3
votes

I have an issue with KStreams aggregation and windows. I want to aggregate a record into a list of records which have the same key as long as it falls inside a time window. I have chosen SessionWindows because I have to work with a moving window inside a session: let's say record A arrives at 10:00:00; then every other record with the same key that arrives inside the 10 second window time (until 10:00:10) will fall into the same session, bearing in mind that if it arrives at 10:00:03, the window will move until 10:00:13 (+10s).

That leads us to have a moving window of +10s from the last record received for a given key.

Now the problem: I want to obtain the last aggregated result. I have used .suppress() to indicate that I don't want any intermediate results, I just want the last one when the window closes. This is not working fine because while it doesn't send any intermediate aggregated result, when the time window ends, I don't get any result. I have noted that in order to receive it I need to publish another message into the topic, something which is in my case impossible.

Reading about .suppress() I have come to the conclusion that it may not be the way to achieve what I want, that's why my question is: how can I force the window to close and send the latest aggregated calculated result?

@StreamListener(ExtractContractBinding.RECEIVE_PAGE)
@SendTo(ExtractCommunicationBinding.AGGREGATED_PAGES) 
public KStream<String, List<Records>> aggregatePages(KStream<?, Record> input) { 
    input.map(this::getRecord)
            .groupBy(keyOfElement)
            .windowedBy(SessionWindows.with(Duration.ofSeconds(10L)).grace(Duration.ofSeconds(10L)))
            .aggregate(...do stuff...)
            .suppress(Suppressed.untilWindowCloses(unbounded()))
            .toStream()
            .map(this::createAggregatedResult);
}
1

1 Answers

3
votes

In short, the reason why this happens is because in KStreams, and most other stream processing engines that compute aggregations, time works based on event time.

https://kafka.apache.org/0101/documentation/streams#streams_time

In other words the window cannot close until a new message arrives beyond your time window + grace time that accounts for late arriving messages.

Moreover, based on some unit tests I’ve been writing recently I’m inclined to believe that the second message needs to land in the same partition as the previous message for event time to move forward.
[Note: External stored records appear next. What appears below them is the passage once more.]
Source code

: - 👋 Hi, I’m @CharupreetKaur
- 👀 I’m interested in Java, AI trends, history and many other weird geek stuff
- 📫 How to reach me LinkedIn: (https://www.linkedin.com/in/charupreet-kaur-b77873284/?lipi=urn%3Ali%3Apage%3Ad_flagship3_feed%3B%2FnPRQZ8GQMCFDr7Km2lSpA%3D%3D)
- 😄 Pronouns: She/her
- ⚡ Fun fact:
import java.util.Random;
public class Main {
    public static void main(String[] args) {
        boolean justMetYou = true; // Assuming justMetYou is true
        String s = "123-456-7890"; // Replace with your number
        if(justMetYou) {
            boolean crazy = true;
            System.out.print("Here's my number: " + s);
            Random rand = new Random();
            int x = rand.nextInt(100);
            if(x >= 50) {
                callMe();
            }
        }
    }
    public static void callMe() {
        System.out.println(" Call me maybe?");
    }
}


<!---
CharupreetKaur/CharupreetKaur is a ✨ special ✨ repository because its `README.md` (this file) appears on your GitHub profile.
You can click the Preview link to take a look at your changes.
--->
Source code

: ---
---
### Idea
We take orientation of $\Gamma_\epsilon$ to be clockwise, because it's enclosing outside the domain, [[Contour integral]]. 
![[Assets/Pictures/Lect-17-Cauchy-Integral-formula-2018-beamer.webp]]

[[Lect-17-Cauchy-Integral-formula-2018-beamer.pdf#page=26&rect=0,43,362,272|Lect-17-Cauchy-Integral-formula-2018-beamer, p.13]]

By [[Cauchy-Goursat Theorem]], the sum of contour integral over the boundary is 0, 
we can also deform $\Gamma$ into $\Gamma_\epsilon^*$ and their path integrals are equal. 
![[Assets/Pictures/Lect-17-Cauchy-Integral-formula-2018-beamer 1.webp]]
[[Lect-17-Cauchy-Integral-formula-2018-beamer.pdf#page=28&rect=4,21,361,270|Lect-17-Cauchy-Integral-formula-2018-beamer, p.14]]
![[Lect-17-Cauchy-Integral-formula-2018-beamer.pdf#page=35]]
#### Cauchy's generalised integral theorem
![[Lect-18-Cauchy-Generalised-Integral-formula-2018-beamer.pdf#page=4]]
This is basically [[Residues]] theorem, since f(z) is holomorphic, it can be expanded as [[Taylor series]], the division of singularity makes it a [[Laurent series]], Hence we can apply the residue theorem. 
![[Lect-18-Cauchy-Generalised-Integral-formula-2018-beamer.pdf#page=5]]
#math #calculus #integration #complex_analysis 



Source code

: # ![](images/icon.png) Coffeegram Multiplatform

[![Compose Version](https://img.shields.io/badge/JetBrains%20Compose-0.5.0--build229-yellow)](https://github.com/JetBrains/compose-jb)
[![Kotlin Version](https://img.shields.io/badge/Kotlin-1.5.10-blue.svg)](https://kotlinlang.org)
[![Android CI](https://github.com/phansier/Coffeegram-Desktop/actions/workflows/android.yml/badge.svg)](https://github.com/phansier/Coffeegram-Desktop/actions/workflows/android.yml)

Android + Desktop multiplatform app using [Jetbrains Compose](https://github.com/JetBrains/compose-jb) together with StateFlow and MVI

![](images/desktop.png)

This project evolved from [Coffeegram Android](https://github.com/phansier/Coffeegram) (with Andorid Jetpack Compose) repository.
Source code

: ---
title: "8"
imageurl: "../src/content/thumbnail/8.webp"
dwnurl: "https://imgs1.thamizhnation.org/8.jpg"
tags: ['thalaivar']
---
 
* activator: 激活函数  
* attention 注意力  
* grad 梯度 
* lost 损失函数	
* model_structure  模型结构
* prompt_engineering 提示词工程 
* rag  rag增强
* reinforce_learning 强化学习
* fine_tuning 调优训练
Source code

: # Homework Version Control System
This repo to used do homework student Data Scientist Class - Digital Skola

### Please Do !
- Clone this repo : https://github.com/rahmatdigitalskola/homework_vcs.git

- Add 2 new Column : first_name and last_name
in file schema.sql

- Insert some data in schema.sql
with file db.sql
In practice, when you run in production and presumably process hundreds of messages per second this becomes unnoticeable.

Let me also add that you can implement custom timestamp extractor which allows you fine-grained control in terms of which time window a particular message lands in.

how can I force the window to close and send the latest aggregated calculated result?

To finally answer your question, it’s not possible to force the time window to close without emitting an extra message to the source topic.